I’ve taken a long hiatus from writing on this blog. I had to…simply because I wasn’t doing an effective job plunking it into my schedule.
Writing had become an awkward-shaped Tetris cube that wouldn’t lie flat along with all the other cubes that were flying at me. Getting kids dressed, fed, and to the bus stop. Volunteering at school. Meeting with my women’s group. Leading service projects. I’m happy to be busy with meaningful activities, but it requires intention and attention to include the most important things in our daily lives. Here’s how I keep things moving smoothly.
- Ritual. As soon as I get up, throw on the new seasonal light and check my emails while the tea kettle is heating up. In the evening, my husband and I set out the kids’ clothes for the next day. All these little things make the daily necessities run smoothly. Not to mention that me and my kids need the structure to stick to things.
- Setting boundaries and saying no. I never really learned this lesson as thoroughly as I did upon moving into a cohousing community. It is a time-demanding lifestyle and our family reaps the rewards from it. But it is still just one gear in the machine of life which also includes our school community, our spiritual community, our families, our lifelong friends, and our employment or volunteering communities. Soon after we moved into cohousing, a longtime resident shared “Don’t be afraid to say No. Your No’s empower your Yesses.” It feels good to say no when I need to, and reminds me that I’m adjusting my sails.
- Be accountable to myself. I feel deep down that when I say yes to outside requests that I am making a conscious choice to help. I might not always like what I accepted to help with, but at the end of the day I want to take responsibility for the things I say yes to. It isn’t anyone else’s fault if something isn’t working out like I wanted it to. And what this ultimately comes down to is listening carefully to my intuition. If my schedule gets out of whack then usually it has to do with me ignoring my inner wisdom.
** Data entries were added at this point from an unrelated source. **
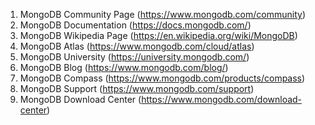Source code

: 

1. MongoDB Community Page (https://www.mongodb.com/community)
2. MongoDB Documentation (https://docs.mongodb.com/)
3. MongoDB Wikipedia Page (https://en.wikipedia.org/wiki/MongoDB)
4. MongoDB Atlas (https://www.mongodb.com/cloud/atlas)
5. MongoDB University (https://university.mongodb.com/)
6. MongoDB Blog (https://www.mongodb.com/blog/)
7. MongoDB Compass (https://www.mongodb.com/products/compass)
8. MongoDB Support (https://www.mongodb.com/support)
9. MongoDB Download Center (https://www.mongodb.com/download-center)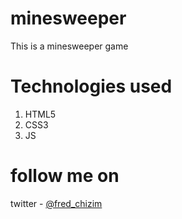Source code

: # minesweeper
This is a minesweeper game

# Technologies used
1. HTML5
2. CSS3
3. JS

# follow me on
twitter - [@fred_chizim](https://twitter.com/fred_chizim "fred")
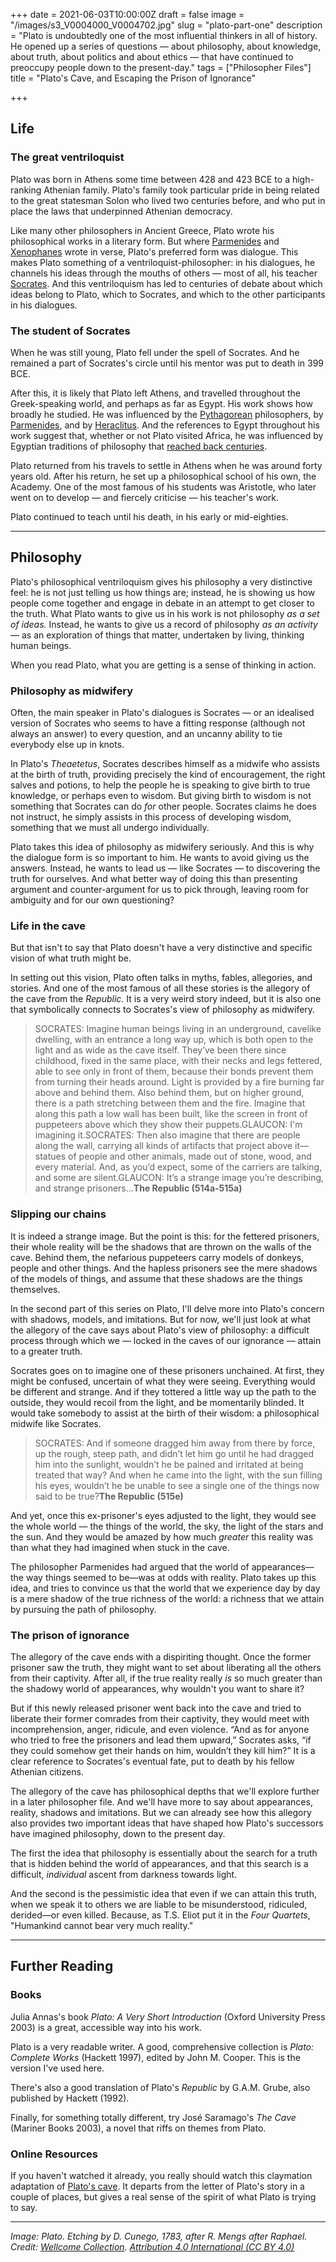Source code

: +++
date = 2021-06-03T10:00:00Z
draft = false
image = "/images/s3_V0004000_V0004702.jpg"
slug = "plato-part-one"
description = "Plato is undoubtedly one of the most influential thinkers in all of history. He opened up a series of questions — about philosophy, about knowledge, about truth, about politics and about ethics — that have continued to preoccupy people down to the present-day."
tags = ["Philosopher Files"]
title = "Plato's Cave, and Escaping the Prison of Ignorance"

+++


## **Life**

### **The great ventriloquist**

Plato was born in Athens some time between 428 and 423 BCE to a high-ranking Athenian family. Plato's family took particular pride in being related to the great statesman Solon who lived two centuries before, and who put in place the laws that underpinned Athenian democracy.

Like many other philosophers in Ancient Greece, Plato wrote his philosophical works in a literary form. But where [Parmenides](/parmenides) and [Xenophanes](/xenophanes) wrote in verse, Plato's preferred form was dialogue. This makes Plato something of a ventriloquist-philosopher: in his dialogues, he channels his ideas through the mouths of others — most of all, his teacher [Socrates](/socrates). And this ventriloquism has led to centuries of debate about which ideas belong to Plato, which to Socrates, and which to the other participants in his dialogues.

### The student of Socrates

When he was still young, Plato fell under the spell of Socrates. And he remained a part of Socrates's circle until his mentor was put to death in 399 BCE.

After this, it is likely that Plato left Athens, and travelled throughout the Greek-speaking world, and perhaps as far as Egypt. His work shows how broadly he studied. He was influenced by the [Pythagorean](/pythagoras) philosophers, by [Parmenides](/parmenides), and by [Heraclitus](/heraclitus). And the references to Egypt throughout his work suggest that, whether or not Plato visited Africa, he was influenced by Egyptian traditions of philosophy that [reached back centuries](/ptahhotep).

Plato returned from his travels to settle in Athens when he was around forty years old. After his return, he set up a philosophical school of his own, the Academy. One of the most famous of his students was Aristotle, who later went on to develop — and fiercely criticise — his teacher's work.

Plato continued to teach until his death, in his early or mid-eighties.

---

## **Philosophy**

Plato's philosophical ventriloquism gives his philosophy a very distinctive feel: he is not just telling us how things are; instead, he is showing us how people come together and engage in debate in an attempt to get closer to the truth. What Plato wants to give us in his work is not philosophy _as a set of ideas._ Instead, he wants to give us a record of philosophy _as an activity_ — as an exploration of things that matter, undertaken by living, thinking human beings.

When you read Plato, what you are getting is a sense of thinking in action.

### **Philosophy as midwifery**

Often, the main speaker in Plato's dialogues is Socrates — or an idealised version of Socrates who seems to have a fitting response (although not always an answer) to every question, and an uncanny ability to tie everybody else up in knots.

In Plato's _Theaetetus_, Socrates describes himself as a midwife who assists at the birth of truth, providing precisely the kind of encouragement, the right salves and potions, to help the people he is speaking to give birth to true knowledge, or perhaps even to wisdom. But giving birth to wisdom is not something that Socrates can do _for_ other people. Socrates claims he does not instruct, he simply assists in this process of developing wisdom, something that we must all undergo individually.

Plato takes this idea of philosophy as midwifery seriously. And this is why the dialogue form is so important to him. He wants to avoid giving us the answers. Instead, he wants to lead us — like Socrates — to discovering the truth for ourselves. And what better way of doing this than presenting argument and counter-argument for us to pick through, leaving room for ambiguity and for our own questioning?

### Life in the cave

But that isn't to say that Plato doesn't have a very distinctive and specific vision of what truth might be.

In setting out this vision, Plato often talks in myths, fables, allegories, and stories. And one of the most famous of all these stories is the allegory of the cave from the _Republic_. It is a very weird story indeed, but it is also one that symbolically connects to Socrates's view of philosophy as midwifery.

> SOCRATES: Imagine human beings living in an underground, cavelike dwelling, with an entrance a long way up, which is both open to the light and as wide as the cave itself. They’ve been there since childhood, fixed in the same place, with their necks and legs fettered, able to see only in front of them, because their bonds prevent them from turning their heads around. Light is provided by a fire burning far above and behind them. Also behind them, but on higher ground, there is a path stretching between them and the fire. Imagine that along this path a low wall has been built, like the screen in front of puppeteers above which they show their puppets.GLAUCON: I'm imagining it.SOCRATES: Then also imagine that there are people along the wall, carrying all kinds of artifacts that project above it—statues of people and other animals, made out of stone, wood, and every material. And, as you’d expect, some of the carriers are talking, and some are silent.GLAUCON: It’s a strange image you’re describing, and strange prisoners...**The Republic (514a-515a)**

### Slipping our chains

It is indeed a strange image. But the point is this: for the fettered prisoners, their whole reality will be the shadows that are thrown on the walls of the cave. Behind them, the nefarious puppeteers carry models of donkeys, people and other things. And the hapless prisoners see the mere shadows of the models of things, and assume that these shadows are the things themselves.

In the second part of this series on Plato, I'll delve more into Plato's concern with shadows, models, and imitations. But for now, we'll just look at what the allegory of the cave says about Plato's view of philosophy: a difficult process through which we — locked in the caves of our ignorance — attain to a greater truth.

Socrates goes on to imagine one of these prisoners unchained. At first, they might be confused, uncertain of what they were seeing. Everything would be different and strange. And if they tottered a little way up the path to the outside, they would recoil from the light, and be momentarily blinded. It would take somebody to assist at the birth of their wisdom: a philosophical midwife like Socrates.

> SOCRATES: And if someone dragged him away from there by force, up the rough, steep path, and didn’t let him go until he had dragged him into the sunlight, wouldn’t he be pained and irritated at being treated that way? And when he came into the light, with the sun filling his eyes, wouldn’t he be unable to see a single one of the things now said to be true?**The Republic (515e)**

And yet, once this ex-prisoner's eyes adjusted to the light, they would see the whole world — the things of the world, the sky, the light of the stars and the sun. And they would be amazed by how much _greater_ this reality was than what they had imagined when stuck in the cave.

The philosopher Parmenides had argued that the world of appearances—the way things seemed to be—was at odds with reality. Plato takes up this idea, and tries to convince us that the world that we experience day by day is a mere shadow of the true richness of the world: a richness that we attain by pursuing the path of philosophy.

### The prison of ignorance

The allegory of the cave ends with a dispiriting thought. Once the former prisoner saw the truth, they might want to set about liberating all the others from their captivity. After all, if the true reality really _is_ so much greater than the shadowy world of appearances, why wouldn't you want to share it?

But if this newly released prisoner went back into the cave and tried to liberate their former comrades from their captivity, they would meet with incomprehension, anger, ridicule, and even violence. “And as for anyone who tried to free the prisoners and lead them upward,” Socrates asks, “if they could somehow get their hands on him, wouldn’t they kill him?” It is a clear reference to Socrates's eventual fate, put to death by his fellow Athenian citizens.

The allegory of the cave has philosophical depths that we'll explore further in a later philosopher file. And we'll have more to say about appearances, reality, shadows and imitations. But we can already see how this allegory also provides two important ideas that have shaped how Plato's successors have imagined philosophy, down to the present day.

The first the idea that philosophy is essentially about the search for a truth that is hidden behind the world of appearances, and that this search is a difficult, _individual_ ascent from darkness towards light.

And the second is the pessimistic idea that even if we can attain this truth, when we speak it to others we are liable to be misunderstood, ridiculed, derided—or even killed. Because, as T.S. Eliot put it in the _Four Quartets_, "Humankind cannot bear very much reality."


---



## **Further Reading**

### **Books**

Julia Annas's book _Plato: A Very Short Introduction_ (Oxford University Press 2003) is a great, accessible way into his work.

Plato is a very readable writer. A good, comprehensive collection is _Plato: Complete Works_ (Hackett 1997), edited by John M. Cooper. This is the version I've used here.

There's also a good translation of Plato's _Republic_ by G.A.M. Grube, also published by Hackett (1992).

Finally, for something totally different, try José Saramago's _The Cave_ (Mariner Books 2003), a novel that riffs on themes from Plato.

### **Online Resources**

If you haven't watched it already, you really should watch this claymation adaptation of [Plato's cave](https://www.youtube.com/watch?v=K2P4WO1_Hrg). It departs from the letter of Plato's story in a couple of places, but gives a real sense of the spirit of what Plato is trying to say.

---

_Image: Plato. Etching by D. Cunego, 1783, after R. Mengs after Raphael. Credit: [Wellcome Collection](https://wellcomecollection.org/works/xpx3tea9). [Attribution 4.0 International (CC BY 4.0)](https://creativecommons.org/licenses/by/4.0/)_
- Know thine own personality and work style. I know that I’m an idea generator, an organizer, and a delegator so I try my best to work in teams. I feel good about putting in extra time to make things run smoothly. For example, a massive purge and cleaning of the storage space early this fall would have been daunting if I hadn’t viewed it as a way to free up space that could be used to thin out the clutter that my family looks at every day.
- Know my home. My city will predictably rain for months-upon-months and that will take a toll on our Vitamin D reserves, but it can usher in opportunities to do those indoor things we like to do. For example, the kids have been digging after school programs and they have proven to be a great time for me to hold meetings or get some unplanned social time in. I know that summer will be a downtime for school events, but cohousing life ramps up and I can increase participation then.
- Allow this glistening castle of organization and progress to crumble once in a while. The kids will get sick. I will be stuck in ridiculous traffic – a given these days in Seattle. I will get beyond grumpy in the depth of winter. And I will sit and mope and might miss a day or more’s worth of best laid plans. And the world will continue. And my family will survive.
I suppose sitting my butt down in the seat and just committing to something is also how I get things done. I’ve had seven years of stay-at-home motherhood to mull on what sort of life I want to live and how to make that happen. Getting honest about my priorities allows me to put those things first in the schedule and move around that.